▶ _YOUR INSTRUCTIONS_
Please copy out every line of the listing below in which the word "Default" appears.
START INPUT DATA
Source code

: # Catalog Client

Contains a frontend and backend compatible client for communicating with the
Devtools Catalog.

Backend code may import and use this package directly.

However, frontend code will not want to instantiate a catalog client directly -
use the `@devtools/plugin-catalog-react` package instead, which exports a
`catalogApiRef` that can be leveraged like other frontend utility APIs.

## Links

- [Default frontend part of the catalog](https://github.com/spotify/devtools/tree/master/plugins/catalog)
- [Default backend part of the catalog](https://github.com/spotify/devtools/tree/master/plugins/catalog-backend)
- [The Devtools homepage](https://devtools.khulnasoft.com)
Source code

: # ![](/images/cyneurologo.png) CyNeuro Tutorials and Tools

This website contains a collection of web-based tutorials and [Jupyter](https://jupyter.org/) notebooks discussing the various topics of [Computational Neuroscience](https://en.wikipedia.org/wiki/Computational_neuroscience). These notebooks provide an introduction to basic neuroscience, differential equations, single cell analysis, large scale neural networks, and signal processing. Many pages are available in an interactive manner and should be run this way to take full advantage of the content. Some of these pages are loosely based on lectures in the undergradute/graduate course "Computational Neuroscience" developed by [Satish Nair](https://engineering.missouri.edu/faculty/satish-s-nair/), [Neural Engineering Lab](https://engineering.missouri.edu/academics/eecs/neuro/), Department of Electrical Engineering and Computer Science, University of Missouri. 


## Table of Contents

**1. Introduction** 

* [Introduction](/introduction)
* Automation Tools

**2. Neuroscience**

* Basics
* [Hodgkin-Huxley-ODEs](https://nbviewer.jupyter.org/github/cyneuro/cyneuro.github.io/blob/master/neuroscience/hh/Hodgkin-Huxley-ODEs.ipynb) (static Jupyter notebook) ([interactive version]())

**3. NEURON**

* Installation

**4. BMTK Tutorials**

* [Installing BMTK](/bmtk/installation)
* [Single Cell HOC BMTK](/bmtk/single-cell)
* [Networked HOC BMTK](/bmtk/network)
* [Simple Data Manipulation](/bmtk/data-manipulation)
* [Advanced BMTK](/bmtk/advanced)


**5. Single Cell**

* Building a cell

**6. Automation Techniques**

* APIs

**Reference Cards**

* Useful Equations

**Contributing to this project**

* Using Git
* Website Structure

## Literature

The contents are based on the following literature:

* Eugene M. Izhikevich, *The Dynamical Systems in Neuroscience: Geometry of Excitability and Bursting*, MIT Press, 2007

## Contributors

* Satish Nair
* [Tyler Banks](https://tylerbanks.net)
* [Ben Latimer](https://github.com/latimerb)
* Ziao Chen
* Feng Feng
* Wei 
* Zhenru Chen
END INPUT DATA
▶ _RESULT OF THE EXERCISE_
- [Default frontend part of the catalog](https://github.com/spotify/devtools/tree/master/plugins/catalog)
- [Default backend part of the catalog](https://github.com/spotify/devtools/tree/master/plugins/catalog-backend)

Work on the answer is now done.